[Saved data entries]
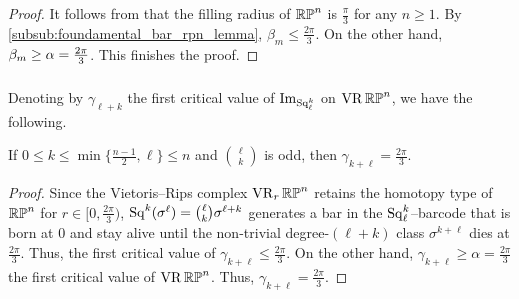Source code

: \begin{proof}%
	It follows from \cite{katz1983filling} that the filling radius of $\mathbb{RP}^n$ is $\frac{\pi}{3}$ for any $n \geq 1$.
	By \cref{subsub:foundamental_bar_rpn_lemma}, $\beta_m\leq \tfrac{2\pi}{3}$.
    On the other hand, $\beta_m\geq \alpha = \tfrac{2\pi}{3}$.
    This finishes the proof.
\end{proof}

\subsubsection{}\label{subsub:gamma_rpn}

Denoting by \(\gamma_{\ell+k}\) the first critical value of \(\operatorname{Im}_{\operatorname{Sq}^k_\ell}\) on \(\operatorname{VR}\mathbb{RP}^n\), we have the following.

\medskip\proposition
If $0 \leq k \leq \min\{\frac{n-1}{2}, \ell\} \leq n$ and $\binom{\ell}{k}$ is odd, then $\gamma_{k+\ell} = \tfrac{2\pi}{3}$.

\begin{proof}
	Since the Vietoris--Rips complex $\operatorname{VR}_r\mathbb{RP}^n$ retains the homotopy type of $\mathbb{RP}^n$ for $r \in [0,\tfrac{2\pi}{3})$, $\operatorname{Sq}^k(\sigma^\ell) = \binom{\ell}{k}\sigma^{\ell+k}$ generates a bar in the $\operatorname{Sq}^k_\ell$--barcode that is born at $0$ and stay alive until the non-trivial degree-$(\ell+k)$ class $\sigma^{k+\ell}$ dies at $\tfrac{2\pi}{3}$.
	Thus, the first critical value of $\gamma_{k+\ell} \leq \tfrac{2\pi}{3}$.
	On the other hand, $\gamma_{k+\ell} \geq \alpha = \tfrac{2\pi}{3}$ the first critical value of $\operatorname{VR}\mathbb{RP}^n$.
	Thus, $\gamma_{k+\ell} = \tfrac{2\pi}{3}$.
\end{proof}
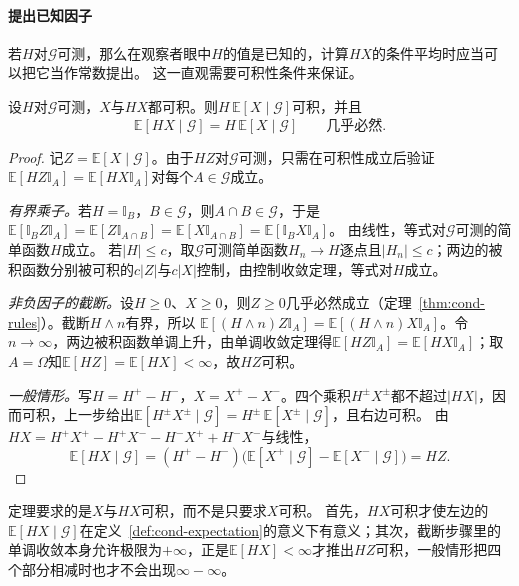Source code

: \paragraph{提出已知因子}
若$H$对$\mathcal G$可测，那么在观察者眼中$H$的值是已知的，计算$HX$的条件平均时应当可以把它当作常数提出。
这一直观需要可积性条件来保证。

\begin{theorem}[提出已知因子]
\label{thm:cond-pull-out}
设$H$对$\mathcal G$可测，$X$与$HX$都可积。则$H\,\mathbb E[X\mid\mathcal G]$可积，并且
\[
  \mathbb E[HX\mid\mathcal G]=H\,\mathbb E[X\mid\mathcal G]\qquad\text{几乎必然}.
\]
\end{theorem}

\begin{proof}
记$Z=\mathbb E[X\mid\mathcal G]$。由于$HZ$对$\mathcal G$可测，只需在可积性成立后验证$\mathbb E[HZ\mathbb I_A]=\mathbb E[HX\mathbb I_A]$对每个$A\in\mathcal G$成立。

\emph{有界乘子。}若$H=\mathbb I_B$，$B\in\mathcal G$，则$A\cap B\in\mathcal G$，于是
$\mathbb E[\mathbb I_BZ\mathbb I_A]=\mathbb E[Z\mathbb I_{A\cap B}]=\mathbb E[X\mathbb I_{A\cap B}]=\mathbb E[\mathbb I_BX\mathbb I_A]$。
由线性，等式对$\mathcal G$可测的简单函数$H$成立。
若$|H|\leq c$，取$\mathcal G$可测简单函数$H_n\to H$逐点且$|H_n|\leq c$；两边的被积函数分别被可积的$c|Z|$与$c|X|$控制，由控制收敛定理，等式对$H$成立。

\emph{非负因子的截断。}设$H\geq0$、$X\geq0$，则$Z\geq0$几乎必然成立（定理~\ref{thm:cond-rules}）。截断$H\wedge n$有界，所以
$\mathbb E[(H\wedge n)Z\mathbb I_A]=\mathbb E[(H\wedge n)X\mathbb I_A]$。令$n\to\infty$，两边被积函数单调上升，由单调收敛定理得$\mathbb E[HZ\mathbb I_A]=\mathbb E[HX\mathbb I_A]$；取$A=\Omega$知$\mathbb E[HZ]=\mathbb E[HX]<\infty$，故$HZ$可积。

\emph{一般情形。}写$H=H^+-H^-$，$X=X^+-X^-$。四个乘积$H^\pm X^\pm$都不超过$|HX|$，因而可积，上一步给出$\mathbb E[H^\pm X^\pm\mid\mathcal G]=H^\pm\,\mathbb E[X^\pm\mid\mathcal G]$，且右边可积。
由$HX=H^+X^+-H^+X^--H^-X^++H^-X^-$与线性，
\[
  \mathbb E[HX\mid\mathcal G]=(H^+-H^-)\bigl(\mathbb E[X^+\mid\mathcal G]-\mathbb E[X^-\mid\mathcal G]\bigr)=HZ.
\]
\end{proof}

定理要求的是$X$与$HX$可积，而不是只要求$X$可积。
首先，$HX$可积才使左边的$\mathbb E[HX\mid\mathcal G]$在定义~\ref{def:cond-expectation}的意义下有意义；其次，截断步骤里的单调收敛本身允许极限为$+\infty$，正是$\mathbb E[HX]<\infty$才推出$HZ$可积，一般情形把四个部分相减时也才不会出现$\infty-\infty$。

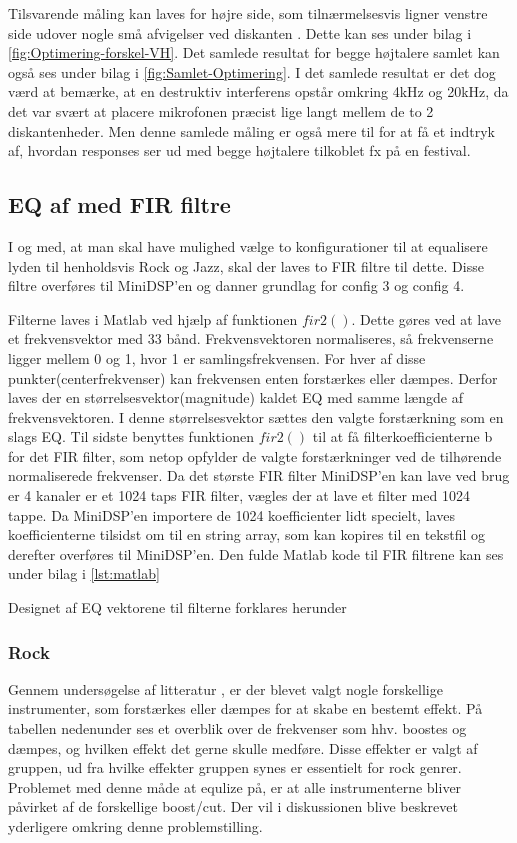 Tilsvarende måling kan laves for højre side, som tilnærmelsesvis ligner venstre side udover nogle små afvigelser ved diskanten . Dette kan ses under bilag i \autoref{fig:Optimering-forskel-VH}. Det samlede resultat for begge højtalere samlet kan også ses under bilag i \autoref{fig:Samlet-Optimering}. I det samlede resultat er det dog værd at bemærke, at en destruktiv interferens opstår omkring 4kHz og 20kHz, da det var svært at placere mikrofonen præcist lige langt mellem de to 2 diskantenheder. Men denne samlede måling er også mere til for at få et indtryk af, hvordan responses ser ud med begge højtalere tilkoblet fx på en festival.

\subsection{EQ af med FIR filtre}
I og med, at man skal have mulighed vælge to konfigurationer til at equalisere lyden til henholdsvis Rock og Jazz, skal der laves to FIR filtre til dette. Disse filtre overføres til MiniDSP'en og danner grundlag for config 3 og config 4.

Filterne laves i Matlab ved hjælp af funktionen $fir2()$. Dette gøres ved at lave et frekvensvektor med 33 bånd. Frekvensvektoren normaliseres, så frekvenserne ligger mellem 0 og 1, hvor 1 er samlingsfrekvensen. For hver af disse punkter(centerfrekvenser) kan frekvensen enten forstærkes eller dæmpes. Derfor laves der en størrelsesvektor(magnitude) kaldet EQ med samme længde af frekvensvektoren. I denne størrelsesvektor sættes den valgte forstærkning som en slags EQ. Til sidste benyttes funktionen $fir2()$ til at få filterkoefficienterne b for det FIR filter, som netop opfylder de valgte forstærkninger ved de tilhørende normaliserede frekvenser. Da det største FIR filter MiniDSP'en kan lave ved brug er 4 kanaler er et 1024 taps FIR filter, vægles der at lave et filter med 1024 tappe. Da MiniDSP'en importere de 1024 koefficienter lidt specielt, laves koefficienterne tilsidst om til en string array, som kan kopires til en tekstfil og derefter overføres til MiniDSP'en. Den fulde Matlab kode til FIR filtrene kan ses under bilag i \autoref{lst:matlab}
  

Designet af EQ vektorene til filterne forklares herunder


\subsubsection{Rock}
Gennem undersøgelse af litteratur \cite[chapter 12]{HomeStudio}, er der blevet valgt nogle forskellige instrumenter, som forstærkes eller dæmpes for at skabe en bestemt effekt. På tabellen nedenunder ses et overblik over de frekvenser som hhv. boostes og dæmpes, og hvilken effekt det  gerne skulle medføre. Disse effekter er valgt af gruppen, ud fra hvilke effekter gruppen synes er essentielt for rock genrer. Problemet med denne måde at equlize på, er at alle instrumenterne bliver påvirket af de forskellige boost/cut. Der vil i diskussionen blive beskrevet yderligere omkring denne problemstilling. 

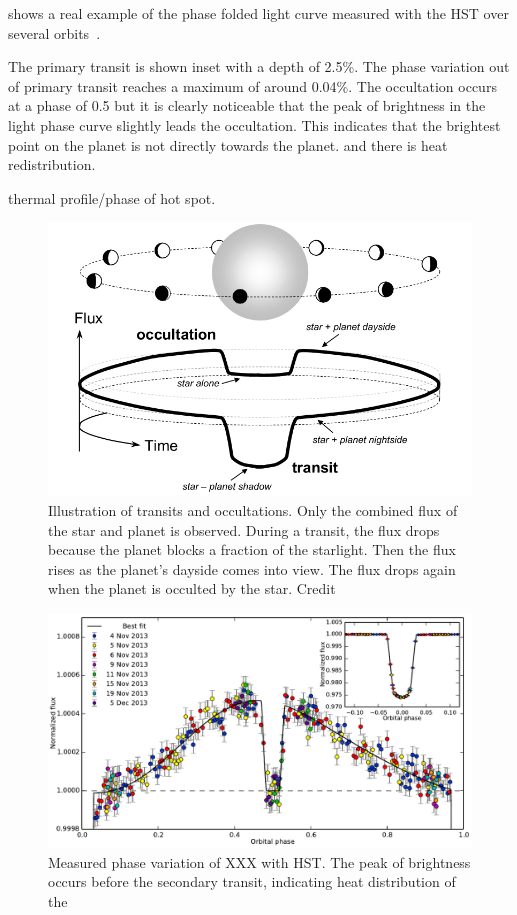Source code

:  shows a real example of the phase folded light curve measured with the HST over several orbits~\citep{stevenson_thermal_2014}.

The primary transit is shown inset with a depth of 2.5\%. The phase variation out of primary transit reaches a maximum of around 0.04\%. The occultation occurs at a phase of 0.5 but it is clearly noticeable that the peak of brightness in the light phase curve slightly leads the occultation. This indicates that the brightest point on the planet is not directly towards the planet. and there is heat redistribution.

thermal profile/phase of hot spot.


\begin{figure}
    \centering
    \includegraphics[width=0.6\linewidth]{./figures/introduction/circular_diagram.png}
    \caption{Illustration of transits and occultations.
        Only the combined flux of the star and planet is observed.
        During a transit, the flux drops because the planet blocks a fraction of the starlight.
        Then the flux rises as the planet’s dayside comes into view.
        The flux drops again when the planet is occulted by the star. Credit~\citet{winn_transits_2010}}
    \label{fig:transits_and_occultations}
\end{figure}


\begin{figure}
    \centering
    \includegraphics[width=0.6\linewidth]{figures/introduction/stevenson_phasecurve2014}
    \caption{Measured phase variation of XXX with HST. The peak of brightness occurs before the secondary transit, indicating heat distribution of the  \cite{stevenson_thermal_2014}}
    \label{fig:stevensonphasecurve2014}
\end{figure}



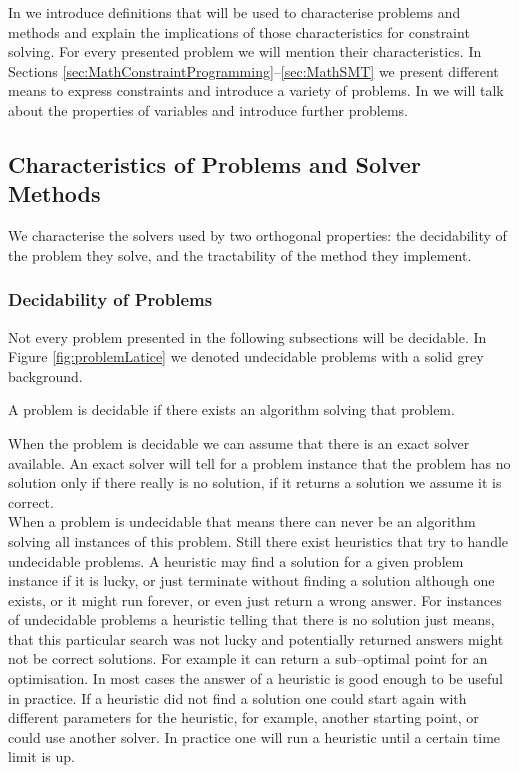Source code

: In  we introduce definitions that will be used to characterise problems and methods and explain the implications of those characteristics for constraint solving. For every presented problem we will mention their characteristics. In Sections \ref{sec:MathConstraintProgramming}--\ref{sec:MathSMT} we present different means to express constraints and introduce a variety of problems. In  we will talk about the properties of variables and introduce further problems.
\subsection{Characteristics of Problems and Solver Methods}
\label{sec:computability}
We characterise the solvers used by two orthogonal properties: the decidability of the problem they  solve, and the tractability of the method they implement.
\subsubsection{Decidability of Problems}
Not every problem presented in the following subsections will be decidable. In Figure \ref{fig:problemLatice} we denoted undecidable problems with a solid grey background. 
\begin{definition}[decidability]
A problem is decidable if there exists an algorithm solving that problem. 
\end{definition}
When the problem is decidable we can assume that there is an exact solver available. An exact solver will tell for a problem instance that the problem has no solution only if there really is no solution, if it returns a solution we assume it is correct.\\
When a problem is undecidable that means there can never be an algorithm solving all instances of this problem. 
Still there exist heuristics that try to handle undecidable problems. A heuristic may find a solution for a given problem instance if it is lucky, or just terminate without finding a solution although one exists, or it might run forever, or even just return a wrong answer. For instances of undecidable problems a heuristic telling that there is no solution just means, that this particular search was not lucky and potentially returned answers might not be correct solutions. For example it can return a sub--optimal point for an optimisation. In most cases the answer of a heuristic is good enough to be useful in practice. 
If a heuristic did not find a solution one could start again with different parameters for the heuristic, for example, another starting point, or could use another solver. In practice one will run a heuristic until a certain time limit is up.
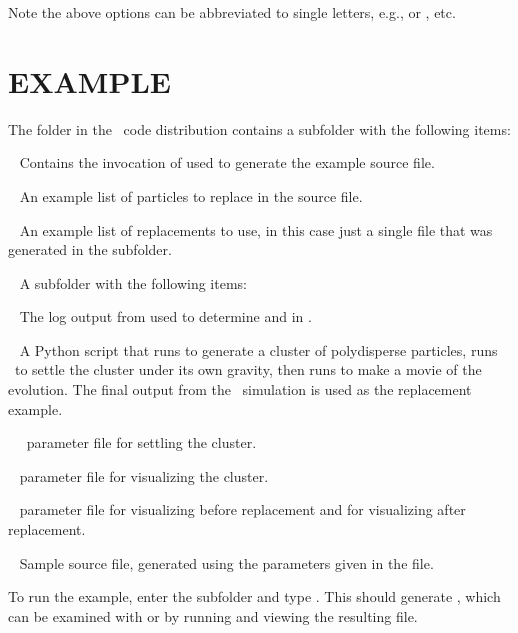 Note the above options can be abbreviated to single letters, e.g.,
 or {}, etc.

\section{EXAMPLE}

The  folder in the \pkd\ code distribution contains a
subfolder  with the following items:
\begin{description}
\item{} ~ Contains the invocation of  used to
  generate the example source file.
\item{} ~ An example list of particles to replace
  in the source file.
\item{} ~ An example list of replacements to
  use, in this case just a single  file that was generated in
  the  subfolder.
\item{} ~ A subfolder with the following items:
  \begin{description}
    \item{} ~ The log output from 
      used to determine  and  in .
    \item{} ~ A Python script that runs 
      to generate a cluster of polydisperse particles, runs \pkd\ to
      settle the cluster under its own gravity, then runs
       to make a movie of the evolution.  The final
      output from the \pkd\ simulation is used as the replacement
      example.
    \item{} ~ \pkd\ parameter file for settling the
      cluster.
    \item{} ~  parameter file for
      visualizing the cluster.
  \end{description}
\item{} ~  parameter file for
  visualizing  before replacement and for visualizing
   after replacement.
\item{} ~ Sample source  file, generated using
  the parameters given in the  file.
\end{description}

To run the example, enter the  subfolder and type
.  This should generate
, which can be examined with  or by
running  and viewing the resulting
 file.

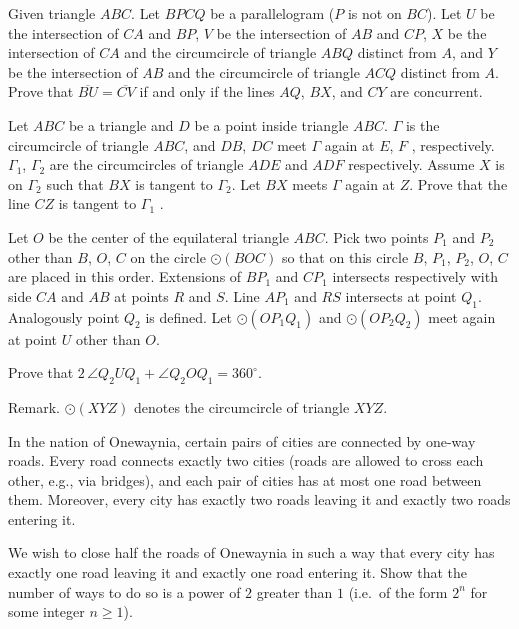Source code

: \documentclass[11pt]{scrartcl}
\begin{document}
\begin{problem}[302438226120877]
	Given triangle $ABC$. Let $BPCQ$ be a parallelogram ($P$ is not on $BC$). Let $U$ be the intersection of $CA$ and $BP$, $V$ be the intersection of $AB$ and $CP$, $X$ be the intersection of $CA$ and the circumcircle of triangle $ABQ$ distinct from $A$, and $Y$ be the intersection of $AB$ and the circumcircle of triangle $ACQ$ distinct from $A$.
Prove that $\overline{BU} = \overline{CV}$ if and only if the lines $AQ$, $BX$, and $CY$ are concurrent.
\end{problem}
\begin{problem}[6209707374283278028]
Let $ABC$ be a triangle and $D$ be a point inside triangle $ABC$. $\Gamma$ is the circumcircle of triangle $ABC$, and $DB$, $DC$ meet $\Gamma$ again at $E$, $F$ , respectively. $\Gamma_1$, $\Gamma_2$ are the circumcircles of triangle $ADE$ and $ADF$ respectively. Assume $X$ is on $\Gamma_2$ such that $BX$ is tangent to $\Gamma_2$. Let $BX$ meets $\Gamma$ again at $Z$. Prove that the line $CZ$ is tangent to $\Gamma_1$ .
\end{problem}
\begin{problem}[518384374486289]
	Let $O$ be the center of the equilateral triangle $ABC$. Pick two points $P_1$ and $P_2$ other than $B$, $O$, $C$ on the circle $\odot(BOC)$ so that on this circle $B$, $P_1$, $P_2$, $O$, $C$ are placed in this order. Extensions of $BP_1$ and $CP_1$ intersects respectively with side $CA$ and $AB$ at points $R$ and $S$. Line $AP_1$ and $RS$ intersects at point $Q_1$. Analogously point $Q_2$ is defined. Let $\odot(OP_1Q_1)$ and $\odot(OP_2Q_2)$ meet again at point $U$ other than $O$.

Prove that $2\,\angle Q_2UQ_1 + \angle Q_2OQ_1 = 360^\circ$.

Remark. $\odot(XYZ)$ denotes the circumcircle of triangle $XYZ$.
\end{problem}
\begin{problem}[913214378150707]
In the nation of Onewaynia, certain pairs of cities are connected by one-way roads. Every road connects exactly two cities (roads are allowed to cross each other, e.g., via bridges), and each pair of cities has at most one road between them. Moreover, every city has exactly two roads leaving it and exactly two roads entering it.

We wish to close half the roads of Onewaynia in such a way that every city has exactly one road leaving it and exactly one road entering it. Show that the number of ways to do so is a power of $2$ greater than $1$ (i.e.\ of the form $2^n$ for some integer $n \ge 1$).
\end{problem}
\end{document}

> [Problem statement]: Wherever the string "used" appears in the entries, copy that line.

> [Result of the task]:
: In  we introduce definitions that will be used to characterise problems and methods and explain the implications of those characteristics for constraint solving. For every presented problem we will mention their characteristics. In Sections \ref{sec:MathConstraintProgramming}--\ref{sec:MathSMT} we present different means to express constraints and introduce a variety of problems. In  we will talk about the properties of variables and introduce further problems.
We characterise the solvers used by two orthogonal properties: the decidability of the problem they  solve, and the tractability of the method they implement.
\item{} ~ Contains the invocation of  used to
      used to determine  and  in .
      output from the \pkd\ simulation is used as the replacement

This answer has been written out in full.